Le gouvernement du Canada refuse de reconnaître un lien de causalité entre l’explosion de cas de cancers et la contamination par ce solvant chloré de la nappe phréatique d’où était tirée l’eau potable de plusieurs résidences du secteur. Un recours collectif intenté par le Regroupement des citoyens de Shannon contre le gouvernement s’est soldé en juin dernier par une défaite. «On ne peut pas négocier avec quelqu’un qui ne veut pas négocier», lance Élaine Michaud, vice-présidente du caucus québécois du NPD et députée de Portneuf-Jacques-Cartier où se trouve la municipalité de Shannon.

Ce projet de loi que pourrait déposer le NPD s’inspirerait du Janey Ensminger Act. Cette loi américaine, promulguée par le président Obama en août dernier, permet de fournir des soins de santé aux personnes exposées à l’eau contaminée sur une base des marines en Caroline du Nord sans qu’elles aient à se rendre en cour établir formellement un lien de causalité entre leur cancer et la contamination de l’eau.

Mme Michaud a rencontré, le mercredi 10 octobre, les responsables du Regroupement des citoyens de Shannon, Marie-Paule Spieser et Jean Bernier, ainsi que leur avocat Me Charles Veilleux et le NPD entamera une étude pour voir comment telle loi pourrait s’appliquer au Canada.

Une solution politique

Déjà, en avril 2012, Élaine Michaud, avait déposé une motion demandant au gouvernement de reconnaître formellement sa responsabilité et d’indemniser les victimes, mais, malgré l’appui du Parti libéral du Canada (PLC), la proposition avait été battue. Le dépôt d’un projet de loi sur le modèle de la loi américaine prévoyant d’indemniser les victimes sans que le lien de causalité ne doive être formellement établi pourrait alors être la solution.

Pour Élaine Michaud, cette affaire est peut-être même plus grave encore qu’il n’y paraît et pourrait dépasser les 3 000 victimes connues, car il faut ajouter les militaires ayant habité Valcartier qui vivent maintenant ailleurs. Certains sont sans doute malades, sans qu’ils soupçonnent que le TCE peut en être la cause.

Les appuis du NPD

Francis Scapaleggia, porte-parole du PLC sur l’eau, craint pour sa part que pareille loi puisse être contestée par le gouvernement. Les rapports d’experts déposés en cour n’ayant pas suffi, il préconise plutôt une étude indépendante financée par le gouvernement et menée par un comité d’experts acceptés par les parties pour établir le lien de causalité.

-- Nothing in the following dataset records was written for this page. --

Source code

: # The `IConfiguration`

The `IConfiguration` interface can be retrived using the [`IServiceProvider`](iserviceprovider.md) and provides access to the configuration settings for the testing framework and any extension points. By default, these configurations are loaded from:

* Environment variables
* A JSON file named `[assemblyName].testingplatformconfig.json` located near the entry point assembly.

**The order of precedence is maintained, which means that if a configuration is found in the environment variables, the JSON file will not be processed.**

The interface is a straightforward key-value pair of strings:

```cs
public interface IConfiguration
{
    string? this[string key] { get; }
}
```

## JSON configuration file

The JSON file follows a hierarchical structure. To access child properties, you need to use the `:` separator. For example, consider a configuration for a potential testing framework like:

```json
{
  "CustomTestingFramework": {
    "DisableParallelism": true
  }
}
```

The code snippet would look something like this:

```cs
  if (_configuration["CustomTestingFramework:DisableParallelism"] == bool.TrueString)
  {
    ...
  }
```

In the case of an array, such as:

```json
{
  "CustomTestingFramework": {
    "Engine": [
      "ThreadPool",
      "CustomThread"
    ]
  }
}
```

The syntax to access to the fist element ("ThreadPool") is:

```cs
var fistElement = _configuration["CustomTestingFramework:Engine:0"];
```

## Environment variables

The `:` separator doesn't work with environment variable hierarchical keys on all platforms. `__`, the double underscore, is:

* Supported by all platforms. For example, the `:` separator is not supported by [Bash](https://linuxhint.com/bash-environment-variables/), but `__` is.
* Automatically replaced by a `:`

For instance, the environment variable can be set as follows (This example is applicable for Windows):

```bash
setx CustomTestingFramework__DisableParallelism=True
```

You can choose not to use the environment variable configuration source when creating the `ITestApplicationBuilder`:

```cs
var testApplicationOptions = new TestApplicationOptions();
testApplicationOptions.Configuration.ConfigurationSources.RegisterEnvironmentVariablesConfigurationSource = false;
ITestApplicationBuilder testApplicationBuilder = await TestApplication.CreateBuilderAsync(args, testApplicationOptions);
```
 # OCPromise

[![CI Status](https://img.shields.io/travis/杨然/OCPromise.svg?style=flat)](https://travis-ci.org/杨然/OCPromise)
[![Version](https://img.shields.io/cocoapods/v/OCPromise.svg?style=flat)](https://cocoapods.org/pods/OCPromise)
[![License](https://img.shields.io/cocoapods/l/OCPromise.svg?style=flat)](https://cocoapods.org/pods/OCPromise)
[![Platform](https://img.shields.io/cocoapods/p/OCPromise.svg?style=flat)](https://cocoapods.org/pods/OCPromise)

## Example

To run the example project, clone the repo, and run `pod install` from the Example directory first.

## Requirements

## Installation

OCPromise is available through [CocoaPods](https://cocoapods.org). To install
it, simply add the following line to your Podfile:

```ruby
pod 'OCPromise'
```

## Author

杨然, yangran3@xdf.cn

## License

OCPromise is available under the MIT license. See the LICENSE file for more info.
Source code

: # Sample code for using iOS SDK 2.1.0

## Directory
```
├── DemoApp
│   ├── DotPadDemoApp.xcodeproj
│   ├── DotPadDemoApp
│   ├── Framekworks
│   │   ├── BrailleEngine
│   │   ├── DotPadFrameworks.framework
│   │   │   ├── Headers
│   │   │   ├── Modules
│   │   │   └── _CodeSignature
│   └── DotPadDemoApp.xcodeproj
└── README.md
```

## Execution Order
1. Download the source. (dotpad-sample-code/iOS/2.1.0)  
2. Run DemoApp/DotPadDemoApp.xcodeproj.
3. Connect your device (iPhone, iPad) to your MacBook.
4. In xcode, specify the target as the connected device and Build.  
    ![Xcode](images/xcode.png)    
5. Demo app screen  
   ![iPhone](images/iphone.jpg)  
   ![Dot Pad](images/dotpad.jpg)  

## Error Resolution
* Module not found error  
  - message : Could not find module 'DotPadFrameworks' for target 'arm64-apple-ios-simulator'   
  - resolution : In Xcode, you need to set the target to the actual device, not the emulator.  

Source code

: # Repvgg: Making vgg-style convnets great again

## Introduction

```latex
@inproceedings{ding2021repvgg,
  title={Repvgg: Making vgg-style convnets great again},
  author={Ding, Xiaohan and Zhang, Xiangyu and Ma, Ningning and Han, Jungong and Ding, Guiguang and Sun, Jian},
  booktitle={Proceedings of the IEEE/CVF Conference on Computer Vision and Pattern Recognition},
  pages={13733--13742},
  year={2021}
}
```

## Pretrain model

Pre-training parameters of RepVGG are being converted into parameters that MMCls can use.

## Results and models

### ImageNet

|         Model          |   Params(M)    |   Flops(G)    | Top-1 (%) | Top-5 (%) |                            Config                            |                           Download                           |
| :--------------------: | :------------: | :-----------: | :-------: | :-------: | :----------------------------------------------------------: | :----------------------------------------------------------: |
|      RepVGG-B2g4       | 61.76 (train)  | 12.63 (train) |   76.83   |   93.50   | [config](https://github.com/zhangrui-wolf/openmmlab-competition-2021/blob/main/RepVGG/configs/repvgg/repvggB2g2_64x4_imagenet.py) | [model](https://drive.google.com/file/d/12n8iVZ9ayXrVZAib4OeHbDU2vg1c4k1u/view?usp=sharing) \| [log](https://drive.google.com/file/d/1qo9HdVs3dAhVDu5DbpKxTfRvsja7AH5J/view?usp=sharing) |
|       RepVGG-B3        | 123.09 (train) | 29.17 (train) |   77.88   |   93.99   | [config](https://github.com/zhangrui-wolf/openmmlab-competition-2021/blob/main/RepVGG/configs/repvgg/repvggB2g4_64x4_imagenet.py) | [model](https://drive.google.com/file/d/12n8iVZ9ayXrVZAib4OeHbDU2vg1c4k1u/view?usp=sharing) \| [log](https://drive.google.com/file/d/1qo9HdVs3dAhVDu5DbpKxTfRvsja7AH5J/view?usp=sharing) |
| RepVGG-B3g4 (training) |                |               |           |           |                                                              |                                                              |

Déplorant que ce soit le Regroupement des citoyens qui ait dû supporter le poids du travail d’expertise, Me Charles Veilleux, souligne par contre la difficulté de constituer un comité d’experts véritablement indépendants: «Au Canada, le gouvernement est tellement impliqué dans le système social et infiniment plus présent qu’aux É.-U., qu’un chercheur ne peut envisager sa carrière en dehors de ce système. Un comité d’experts devrait donc compter des experts étrangers pour en garantir l’impartialité et l’indépendance.»

M. Scarpaleggia se dit tout de même prêt, à appuyer la démarche du NPD et des députés conservateurs d’arrière-ban qui représentent des circonscriptions où il y a des bases militaires pourraient aussi donner leur appui.

Entre temps, le gouvernement Harper ne semble pas vouloir reconsidérer sa position et semble déterminé à mener jusqu’au bout cette longue bataille juridique. Le bureau du secrétaire parlementaire à la Défense, Chris Alexander, responsable de ce dossier a décliné l’invitation du Huffington Post Québec a commenter la situation.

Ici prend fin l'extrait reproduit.